Some thoughts for September
A few questions.
When and how is the Euro is going to come to an end?
Here is a guess: 2012; quickly and uncontrollably after a peripheral country gives up on servicing its debt and defaults.
When and how is China’s economy going to stop growing?
Perhaps in 10 years time the US may not look back at these times as the new Great Depression, but China might well do. Their economy is still growing like topsy, powered by export surpluses (unsustainable), debt growth (unsustainable) and demographics (already unsustained, see Barry Eichengreen).
And here is another thought: The current UK depression will be the longest since at least the first world war. So, the Great Depression was more of a US phenomenon than a UK one.
Following Michael Pettis’ predictions for the rest of the decade, first Europe and then China are in for difficult times.
When is the gold bubble going to pop?
It was difficult to disagree with Alex Preston’s analysis in The new gold rush.
Perhaps the collapse of the Euro will see the final run up in the price of gold.
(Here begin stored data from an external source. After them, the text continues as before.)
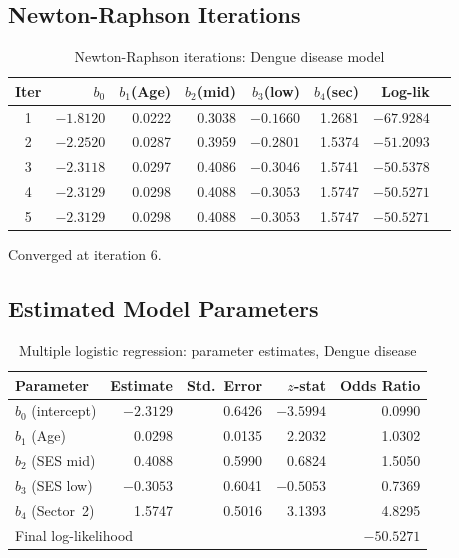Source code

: \documentclass[12pt,a4paper]{article}
\begin{document}
\subsection{Newton-Raphson Iterations}

\begin{table}[H]
\centering
\caption{Newton-Raphson iterations: Dengue disease model}
\footnotesize
\begin{tabular}{crrrrrrr}
\toprule
Iter & $b_0$ & $b_1$(Age) & $b_2$(mid) & $b_3$(low) & $b_4$(sec) & Log-lik \\
\midrule
1 & $-1.8120$ & 0.0222 &  0.3038 & $-0.1660$ & 1.2681 & $-67.9284$ \\
2 & $-2.2520$ & 0.0287 &  0.3959 & $-0.2801$ & 1.5374 & $-51.2093$ \\
3 & $-2.3118$ & 0.0297 &  0.4086 & $-0.3046$ & 1.5741 & $-50.5378$ \\
4 & $-2.3129$ & 0.0298 &  0.4088 & $-0.3053$ & 1.5747 & $-50.5271$ \\
5 & $-2.3129$ & 0.0298 &  0.4088 & $-0.3053$ & 1.5747 & $-50.5271$ \\
\bottomrule
\end{tabular}
\end{table}

Converged at iteration 6.

\subsection{Estimated Model Parameters}

\begin{table}[H]
\centering
\caption{Multiple logistic regression: parameter estimates, Dengue disease}
\begin{tabular}{lrrrr}
\toprule
Parameter & Estimate & Std.\ Error & $z$-stat & Odds Ratio \\
\midrule
$b_0$ (intercept)   & $-2.3129$ & 0.6426 & $-3.5994$ & 0.0990 \\
$b_1$ (Age)         &  0.0298   & 0.0135 &  2.2032   & 1.0302 \\
$b_2$ (SES mid)     &  0.4088   & 0.5990 &  0.6824   & 1.5050 \\
$b_3$ (SES low)     & $-0.3053$ & 0.6041 & $-0.5053$ & 0.7369 \\
$b_4$ (Sector~2)    &  1.5747   & 0.5016 &  3.1393   & 4.8295 \\
\midrule
\multicolumn{3}{l}{Final log-likelihood} & \multicolumn{2}{r}{$-50.5271$} \\
\bottomrule
\end{tabular}
\end{table}
\end{document}
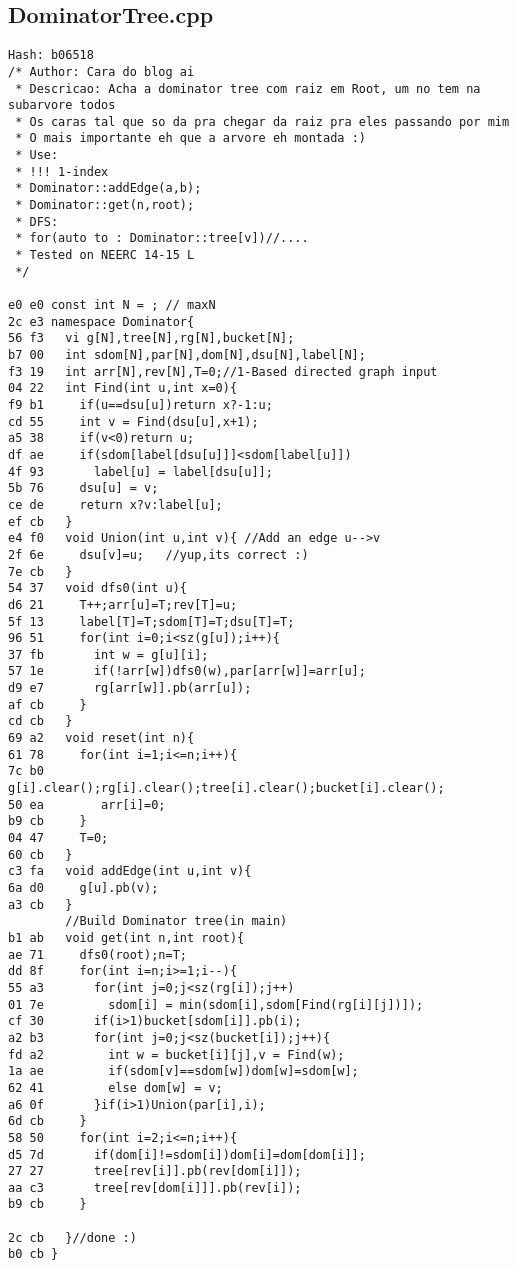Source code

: \documentclass[11pt, a4paper, twoside]{article}
\begin{document}
\subsection{DominatorTree.cpp}
\begin{lstlisting}
Hash: b06518
/* Author: Cara do blog ai
 * Descricao: Acha a dominator tree com raiz em Root, um no tem na subarvore todos
 * Os caras tal que so da pra chegar da raiz pra eles passando por mim
 * O mais importante eh que a arvore eh montada :)
 * Use:
 * !!! 1-index
 * Dominator::addEdge(a,b);
 * Dominator::get(n,root);
 * DFS:
 * for(auto to : Dominator::tree[v])//....
 * Tested on NEERC 14-15 L
 */

e0 e0 const int N = ; // maxN
2c e3 namespace Dominator{
56 f3   vi g[N],tree[N],rg[N],bucket[N];
b7 00   int sdom[N],par[N],dom[N],dsu[N],label[N];
f3 19   int arr[N],rev[N],T=0;//1-Based directed graph input
04 22   int Find(int u,int x=0){
f9 b1     if(u==dsu[u])return x?-1:u;
cd 55     int v = Find(dsu[u],x+1);
a5 38     if(v<0)return u;
df ae     if(sdom[label[dsu[u]]]<sdom[label[u]])
4f 93       label[u] = label[dsu[u]];
5b 76     dsu[u] = v;
ce de     return x?v:label[u];
ef cb   }
e4 f0   void Union(int u,int v){ //Add an edge u-->v
2f 6e     dsu[v]=u;   //yup,its correct :)
7e cb   }
54 37   void dfs0(int u){
d6 21     T++;arr[u]=T;rev[T]=u;
5f 13     label[T]=T;sdom[T]=T;dsu[T]=T;
96 51     for(int i=0;i<sz(g[u]);i++){
37 fb       int w = g[u][i];
57 1e       if(!arr[w])dfs0(w),par[arr[w]]=arr[u];
d9 e7       rg[arr[w]].pb(arr[u]);
af cb     }
cd cb   }
69 a2   void reset(int n){
61 78     for(int i=1;i<=n;i++){
7c b0       g[i].clear();rg[i].clear();tree[i].clear();bucket[i].clear();
50 ea 	     arr[i]=0;
b9 cb     }
04 47     T=0;
60 cb   }
c3 fa   void addEdge(int u,int v){
6a d0     g[u].pb(v);
a3 cb   }
        //Build Dominator tree(in main)
b1 ab   void get(int n,int root){
ae 71     dfs0(root);n=T;
dd 8f     for(int i=n;i>=1;i--){
55 a3       for(int j=0;j<sz(rg[i]);j++)
01 7e         sdom[i] = min(sdom[i],sdom[Find(rg[i][j])]);
cf 30       if(i>1)bucket[sdom[i]].pb(i);
a2 b3       for(int j=0;j<sz(bucket[i]);j++){
fd a2         int w = bucket[i][j],v = Find(w);
1a ae         if(sdom[v]==sdom[w])dom[w]=sdom[w];
62 41         else dom[w] = v;
a6 0f       }if(i>1)Union(par[i],i);
6d cb     }
58 50     for(int i=2;i<=n;i++){
d5 7d       if(dom[i]!=sdom[i])dom[i]=dom[dom[i]];
27 27       tree[rev[i]].pb(rev[dom[i]]);
aa c3       tree[rev[dom[i]]].pb(rev[i]);
b9 cb     }
         
2c cb   }//done :) 
b0 cb }
\end{lstlisting}
\end{document}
Or perhaps we will have to see a few years of financial repression and inflation before interest rates are allowed to rise, currencies stabilise and gold is seen for the ultimate bubble that it is.
So, despite the vertigo-inducing run up in gold over the last decade, it is not at all clear that we are near the end—yet.
And finally, what is going on with stock markets?
If you look at the S&P 500 (or the FTSE 100) over the last 12 years, you just see this extraordinary sawtooth shape with stocks going down and up and down and up before turning down again earlier this year with no apparent trend. But what is not obvious from looking at a chart is that the S&P 500 adjusted for inflation is down 39% since the 2000 peak..
There is really no sign yet that this process has reached an end.
As Alan Beattie just pointed out in the FT, Growth is wobbling, and authorities in the rich world are divided and ineffectual. September is set to be one of the nerviest months of an increasingly perturbing year.